In the recent times government has been working on a roadmap to encourage incremental FDI investments in India by opening up sectors such as multi brand retail for 100% foreign investment. One should not forget that the MNCs were forced to list their subsidiaries to do business in India in 80s. Now that they can invest upto 100% in most of the prominent sectors; they may skip the listing route. On the other hand, existing MNCs are considering delisting their business thanks to increasing compliance requirements and related costs. Once they are delisted; active trading in them ceases and shares of the company are not subject to any unrelated negative market sentiment. MNCs would get greater control and independence while doing business. It is evident from the fact that we frequently hear the news of delisting of MNCs these days but the new listing of MNCs is certainly a rare event. Standard Chartered IDR is the only listing we had in the recent past. On the other hand companies, where the promoter holds more than 75%; are considered as potential delisting candidates. Stocks of such companies have been buzzing for last 1 ½ years. Process of reverse book building which gives minority shareholders a better exit option actually works against the company in many cases. Take an example of Alfa Laval which had to pay exorbitant Rs 3,850 per share as against the floor price of Rs 2,045 and indicative delisting price of Rs 2,850 it had announced earlier. The list of potential delisting candidates is not short and all such MNC stocks are trading at expensive valuations as the prices have soared on the hopes of windfall gains that can be made on delisting.

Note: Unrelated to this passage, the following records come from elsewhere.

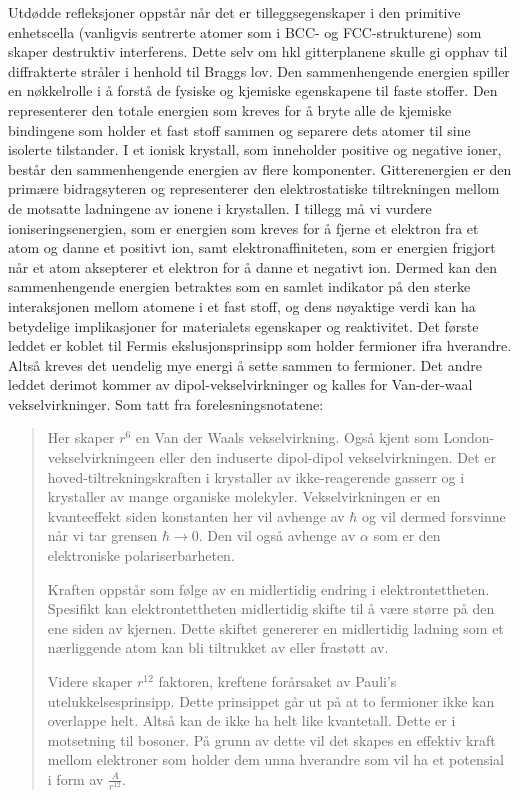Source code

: \documentclass{article}
\begin{document}
Utdødde refleksjoner oppstår når det er tilleggsegenskaper i den primitive enhetscella (vanligvis sentrerte atomer som i BCC- og FCC-strukturene) som skaper destruktiv interferens. Dette selv om hkl gitterplanene skulle gi opphav til diffrakterte stråler i henhold til Braggs lov.
Den sammenhengende energien spiller en nøkkelrolle i å forstå de fysiske og kjemiske egenskapene til faste stoffer. Den representerer den totale energien som kreves for å bryte alle de kjemiske bindingene som holder et fast stoff sammen og separere dets atomer til sine isolerte tilstander. I et ionisk krystall, som inneholder positive og negative ioner, består den sammenhengende energien av flere komponenter. Gitterenergien er den primære bidragsyteren og representerer den elektrostatiske tiltrekningen mellom de motsatte ladningene av ionene i krystallen. I tillegg må vi vurdere ioniseringsenergien, som er energien som kreves for å fjerne et elektron fra et atom og danne et positivt ion, samt elektronaffiniteten, som er energien frigjort når et atom aksepterer et elektron for å danne et negativt ion. Dermed kan den sammenhengende energien betraktes som en samlet indikator på den sterke interaksjonen mellom atomene i et fast stoff, og dens nøyaktige verdi kan ha betydelige implikasjoner for materialets egenskaper og reaktivitet.
Det første leddet er koblet til Fermis ekslusjonsprinsipp som holder fermioner ifra hverandre. Altså kreves det uendelig mye energi å sette sammen to fermioner. Det andre leddet derimot kommer av dipol-vekselvirkninger og kalles for Van-der-waal vekselvirkninger. Som tatt fra forelesningsnotatene:

\begin{quote}
    Her skaper $r^6$ en Van der Waals vekselvirkning. Også kjent som London-vekselvirkningeen eller den induserte dipol-dipol vekselvirkningen. Det er hoved-tiltrekningskraften i krystaller av ikke-reagerende gasserr og i krystaller av mange organiske molekyler. Vekselvirkningen er en kvanteeffekt siden konstanten her vil avhenge av $\hbar$ og vil dermed forsvinne når vi tar grensen $\hbar \rightarrow 0$. Den vil også avhenge av $\alpha$ som er den elektroniske polariserbarheten.

    Kraften oppstår som følge av en midlertidig endring i elektrontettheten. Spesifikt kan elektrontettheten midlertidig skifte til å være større på den ene siden av kjernen. Dette skiftet genererer en midlertidig ladning som et nærliggende atom kan bli tiltrukket av eller frastøtt av.
    
    Videre skaper $r^{12}$ faktoren, kreftene forårsaket av Pauli's utelukkelsesprinsipp. Dette prinsippet går ut på at to fermioner ikke kan overlappe helt. Altså kan de ikke ha helt like kvantetall. Dette er i motsetning til bosoner. På grunn av dette vil det skapes en effektiv kraft mellom elektroner som holder dem unna hverandre som vil ha et potensial i form av $\frac{A}{r^{12}}$.
\end{quote}
\end{document}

However, if the price that companies have to offer, become too high or practically unviable; then companies might work out some other options and in that case; stock prices would come off sharply if the rise had been unwarranted by the fundamentals.
Our View
We are of the opinion that there might be very few new listings of MNCs for the above said reasons. Pricey valuations and possibility of shrinking of MNC universe (owing to probable delisting) may result in ordinary performance of MNC funds which, till now has been superlative. However, some MNCs would continue to shine purely on their merits. To take exposure to them, you definitely don’t require an MNC Fund. The best example is SBI Mutual Fund (any other fund house for that matter), which, without having launched an MNC fund, has invested in Blue Dart Express - a potential delisting MNC candidate. The fund has already benefited from its investments in the company. Invest in an opportunities fund instead to benefit from any special situation that looks potentially rewarding. Fads fade with time and what precipitates is glory of old days. MNC funds might soon become the best example of this.